At approximately 2012-06-30 03:02 UTC, the central Tarsnap server (hosted in Amazon's EC2 US-East region) went offline due to a power outage. According to Amazon's post-mortem of this incident this was caused by two generator banks independently failing to provide stable voltages after utility (grid) power was lost during a severe electrical storm.

When the Tarsnap EC2 instance came back online about an hour later, I found that the abrupt loss of power had resulted in filesystem corruption. As I explained in a blog post in December 2008, Tarsnap stores all user data in Amazon S3, but keeps metadata cached in EC2. While I could not see any evidence that the power loss had resulted in this cached metadata being corrupted, I could not absolutely rule out the possibility -- so keeping in mind that the first responsibility of a backup system is to avoid any possibility of data loss or corruption, I decided to err on the side of caution by treating the state on EC2 as "untrustworthy".

As I described in my December 2008 blog post, losing all state on EC2 is a failure mode which Tarsnap is designed to survive, by reading data back from S3 and replaying all of the operation log entries. That said, losing local state and needing to recover completely from off-site backups (which Amazon S3 counts as, since it's replicated to multiple datacenters) is very much a worst-case scenario. It's also, quite literally, a nightmare scenario: A few days before this outage, I had a nightmare about this happening, probably provoked by the 2012-06-15 power outage which affected instances in a different EC2 availability zone.

I restored Tarsnap to a fully operational state at 2012-07-01 22:50 UTC, slightly less than 44 hours after the outage started. Obviously any outage is bad and an outage of this length is unacceptable; over the course of the recovery process I learned several lessons which should make recovery from any future "complete metadata loss" incidents faster (see below).

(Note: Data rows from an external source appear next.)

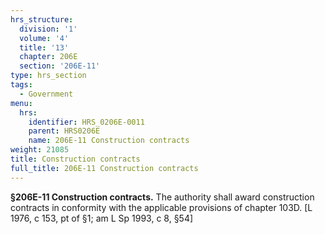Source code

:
 ```yaml
---
hrs_structure:
  division: '1'
  volume: '4'
  title: '13'
  chapter: 206E
  section: '206E-11'
type: hrs_section
tags:
  - Government
menu:
  hrs:
    identifier: HRS_0206E-0011
    parent: HRS0206E
    name: 206E-11 Construction contracts
weight: 21085
title: Construction contracts
full_title: 206E-11 Construction contracts
---
```

**§206E-11 Construction contracts.** The authority shall award construction contracts in conformity with the applicable provisions of chapter 103D. [L 1976, c 153, pt of §1; am L Sp 1993, c 8, §54]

While Tarsnap does not have any formal SLA, I have a (rather ill-defined) policy of issuing credits to Tarsnap users affected by outages or bugs in the Tarsnap code, based on my personal sense of fairness. While the original cause of this outage was out of my control, the outage should have been much shorter, and as a result I have credited Tarsnap users' accounts with 50% of a month of storage costs.

Timeline of events

(Some of the times below are approximate; I was not worrying about keeping notes as this process was underway so I've had to reconstruct the timeline based on my memory, log files, and file timestamps.)

2012-06-30 03:02 UTC: Power is lost to the Tarsnap server, and I observe it ceasing to respond to network traffic. Due to two recent outages in the EC2 US-East region -- the power outage on June 15th, after which Amazon wrote in a post-mortem that "We have also completed an audit of all our back-up power distribution circuits" -- and a network outage earlier on June 30th (note that these two earlier outages were far more limited in scope, and neither affected Tarsnap) my initial presumption was that the outage was caused by a network issue.

2012-06-30 03:21 UTC: My presumption that the outage was network-related is reinforced by Amazon posting to its status page that they were "investigating connectivity issues".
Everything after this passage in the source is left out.